Cykl „Książę Nocy” to bez wątpienia niezwykle atrakcyjna lektura dla wszystkich wielbicieli komiksowych horrorów, dlatego można się tylko cieszyć, że Egmont po wydaniu w ubiegłym roku prequela „Pierwsza śmierć'' postanowił przypomnieć całość opowieści o wampirze Kerganie.
Dzięki temu czytelnicy w kilkumiesięcznych odstępach otrzymują zbiorcze wydania dwóch oryginalnych albumów. W przypadku tego tomu są to „Pełnia” i „Dziennik Maksymiliana”, które należą do zdecydowanie najlepszych w całej serii.
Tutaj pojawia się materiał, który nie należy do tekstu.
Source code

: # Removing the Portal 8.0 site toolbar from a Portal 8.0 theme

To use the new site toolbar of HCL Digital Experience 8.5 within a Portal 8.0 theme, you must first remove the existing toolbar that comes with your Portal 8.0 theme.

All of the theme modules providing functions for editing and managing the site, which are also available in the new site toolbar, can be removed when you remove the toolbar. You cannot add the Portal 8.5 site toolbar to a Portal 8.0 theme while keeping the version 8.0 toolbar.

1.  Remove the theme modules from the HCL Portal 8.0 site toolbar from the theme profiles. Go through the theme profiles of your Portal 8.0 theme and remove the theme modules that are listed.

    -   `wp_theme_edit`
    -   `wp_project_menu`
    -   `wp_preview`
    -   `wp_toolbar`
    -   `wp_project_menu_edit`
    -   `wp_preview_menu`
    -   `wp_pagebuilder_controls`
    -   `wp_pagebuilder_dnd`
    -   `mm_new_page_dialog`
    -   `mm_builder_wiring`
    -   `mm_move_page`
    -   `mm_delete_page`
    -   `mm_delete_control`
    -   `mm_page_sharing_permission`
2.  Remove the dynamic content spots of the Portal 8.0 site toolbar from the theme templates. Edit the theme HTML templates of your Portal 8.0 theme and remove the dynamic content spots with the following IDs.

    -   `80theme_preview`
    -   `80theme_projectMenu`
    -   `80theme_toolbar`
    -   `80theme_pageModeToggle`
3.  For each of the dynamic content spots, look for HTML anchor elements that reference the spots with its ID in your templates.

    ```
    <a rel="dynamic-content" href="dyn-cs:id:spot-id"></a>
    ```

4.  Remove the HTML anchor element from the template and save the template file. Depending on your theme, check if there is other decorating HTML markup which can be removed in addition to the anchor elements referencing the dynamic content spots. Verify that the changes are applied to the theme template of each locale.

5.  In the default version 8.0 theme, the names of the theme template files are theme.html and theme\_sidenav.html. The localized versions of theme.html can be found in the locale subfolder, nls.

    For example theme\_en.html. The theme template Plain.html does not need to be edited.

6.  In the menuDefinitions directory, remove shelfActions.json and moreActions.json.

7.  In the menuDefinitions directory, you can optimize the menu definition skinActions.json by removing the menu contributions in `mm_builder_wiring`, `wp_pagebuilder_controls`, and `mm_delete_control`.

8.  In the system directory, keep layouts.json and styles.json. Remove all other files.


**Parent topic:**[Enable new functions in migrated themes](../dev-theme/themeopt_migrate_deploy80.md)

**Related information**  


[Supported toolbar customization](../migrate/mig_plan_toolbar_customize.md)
Wydarzenia przedstawione we wcześniejszych częściach sprawiły bowiem, że dziennikarz Vincent Rougemont nie tylko doskonale sobie zdaje sprawę z tego, kto jest jego przeciwnikiem, ale również wie, jakie działania musi podjąć, aby móc go pokonać. Główny pozytywny bohater praktycznie nie może też liczyć na żadne wsparcie, bo przecież nikt rozsądnie myślący nie uwierzyłby w jego opowieść o wampirze grasującym w XX-wiecznym Paryżu pod przykrywką wirtuoza skrzypiec. Co gorsza, Kergan zna słaby punkt dziennikarza – miłość do pięknej Elizy…I to właśnie walka Vincenta o ocalenie ukochanej zdominuje fabułę „Pełni”, natomiast w „Dzienniku Maksymiliana” będziemy z zainteresowaniem obserwować, czy uda mu się wydostać ze szpitalu dla umysłowo chorych (to w sumie przecież nie jest nawet wielkie zaskoczenie, że do takiego miejsca trafia ktoś mówiący o walce z wampirami).
W obu tych epizodach Yves Swolfs przedstawia nie tylko zmagania Vincenta Rougemonta z Władimirem Kerganem, ale pozwala czytelnikom – podobnie jak we wcześniejszych częściach – śledzić równolegle przeżycia przodków dziennikarza. Ten ostatni poznaje bowiem ich losy z zapisków przekazywanych w rodzinie z pokolenia na pokolenia. I tak najpierw ciarki przechodzą nam po plecach, kiedy widzimy, jak Armand Rougemont – będący komisarzem z czasów rewolucji francuskiej – boleśnie się przekonuje, że wampiry istnieją nie tylko w ludowych opowieściach. Jak łatwo się domyślić, również historia żyjącego w XIX wieku profesora Maksymiliana Rougemonta nie skończy się szczęśliwie – ale za to emocji nam tutaj nie zabraknie.
Zarówno w „Pełni”, jak i w „Dzienniku Maksymiliana” możemy więc znaleźć trzymającą w napięciu fabułę z wieloma mrożącymi krew w żyłach scenami, a co ważne, Yves Swolfs zadbał również o kilka trudnych do przewidzenia zwrotów akcji. Jeżeli dodamy do tego znakomitą warstwę graficzną tych komiksów, to oczywiste jest, że fani opowieści grozy będą zachwyceni lekturą zarówno tego tomu, jak i całej serii.